Problem:
Only one portion of the data is to be written out: from the line bearing "as the Theotokos." through the line bearing "O holy hierarch, in". Write it exactly as it appears.

(Records from a collection)
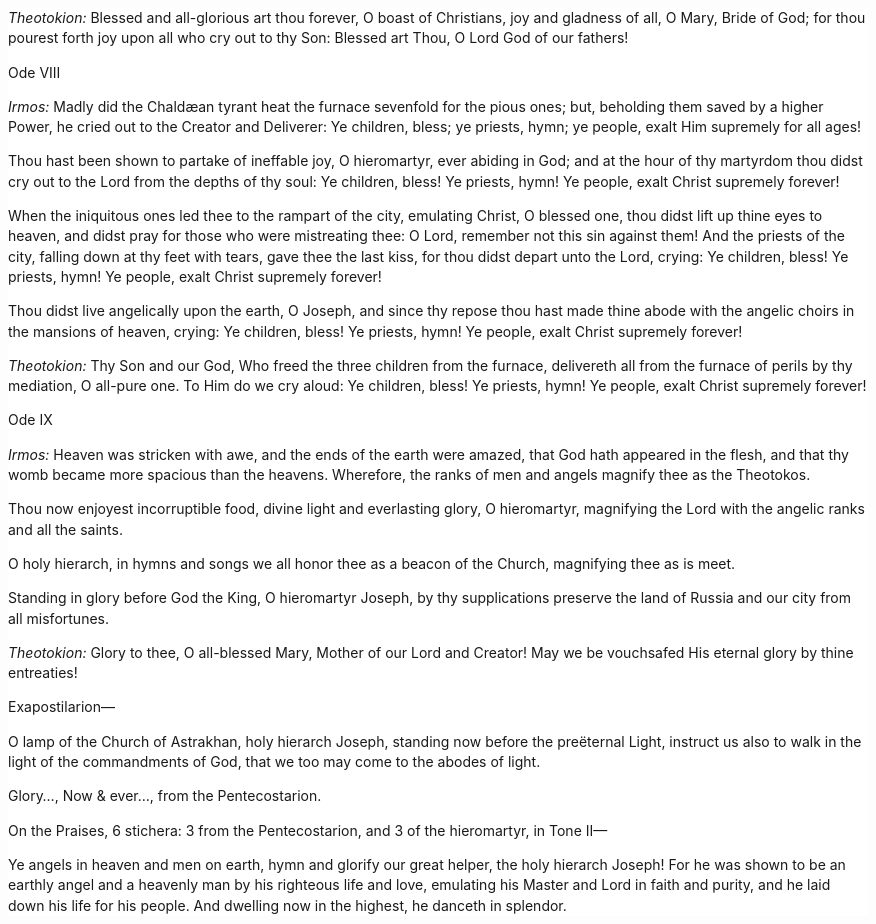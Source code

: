 *Theotokion:* Blessed and all-glorious art thou forever, O boast of Christians, joy and gladness of all, O Mary, Bride of God; for thou pourest forth joy upon all who cry out to thy Son: Blessed art Thou, O Lord God of our fathers!

Ode VIII

*Irmos:* Madly did the Chaldæan tyrant heat the furnace sevenfold for the pious ones; but, beholding them saved by a higher Power, he cried out to the Creator and Deliverer: Ye children, bless; ye priests, hymn; ye people, exalt Him supremely for all ages!

Thou hast been shown to partake of ineffable joy, O hieromartyr, ever abiding in God; and at the hour of thy martyrdom thou didst cry out to the Lord from the depths of thy soul: Ye children, bless! Ye priests, hymn! Ye people, exalt Christ supremely forever!

When the iniquitous ones led thee to the rampart of the city, emulating Christ, O blessed one, thou didst lift up thine eyes to heaven, and didst pray for those who were mistreating thee: O Lord, remember not this sin against them! And the priests of the city, falling down at thy feet with tears, gave thee the last kiss, for thou didst depart unto the Lord, crying: Ye children, bless! Ye priests, hymn! Ye people, exalt Christ supremely forever!

Thou didst live angelically upon the earth, O Joseph, and since thy repose thou hast made thine abode with the angelic choirs in the mansions of heaven, crying: Ye children, bless! Ye priests, hymn! Ye people, exalt Christ supremely forever!

*Theotokion:* Thy Son and our God, Who freed the three children from the furnace, delivereth all from the furnace of perils by thy mediation, O all-pure one. To Him do we cry aloud: Ye children, bless! Ye priests, hymn! Ye people, exalt Christ supremely forever!

Ode IX

*Irmos:* Heaven was stricken with awe, and the ends of the earth were amazed, that God hath appeared in the flesh, and that thy womb became more spacious than the heavens. Wherefore, the ranks of men and angels magnify thee as the Theotokos.

Thou now enjoyest incorruptible food, divine light and everlasting glory, O hieromartyr, magnifying the Lord with the angelic ranks and all the saints.

O holy hierarch, in hymns and songs we all honor thee as a beacon of the Church, magnifying thee as is meet.

Standing in glory before God the King, O hieromartyr Joseph, by thy supplications preserve the land of Russia and our city from all misfortunes.

*Theotokion:* Glory to thee, O all-blessed Mary, Mother of our Lord and Creator! May we be vouchsafed His eternal glory by thine entreaties!

Exapostilarion—

O lamp of the Church of Astrakhan, holy hierarch Joseph, standing now before the preëternal Light, instruct us also to walk in the light of the commandments of God, that we too may come to the abodes of light.

Glory…, Now & ever…, from the Pentecostarion.

On the Praises, 6 stichera: 3 from the Pentecostarion, and 3 of the hieromartyr, in Tone II—

Ye angels in heaven and men on earth, hymn and glorify our great helper, the holy hierarch Joseph! For he was shown to be an earthly angel and a heavenly man by his righteous life and love, ­emulating his Master and Lord in faith and purity, and he laid down his life for his people. And dwelling now in the highest, he danceth in splendor.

Worked solution:
*Irmos:* Heaven was stricken with awe, and the ends of the earth were amazed, that God hath appeared in the flesh, and that thy womb became more spacious than the heavens. Wherefore, the ranks of men and angels magnify thee as the Theotokos.

Thou now enjoyest incorruptible food, divine light and everlasting glory, O hieromartyr, magnifying the Lord with the angelic ranks and all the saints.

O holy hierarch, in hymns and songs we all honor thee as a beacon of the Church, magnifying thee as is meet.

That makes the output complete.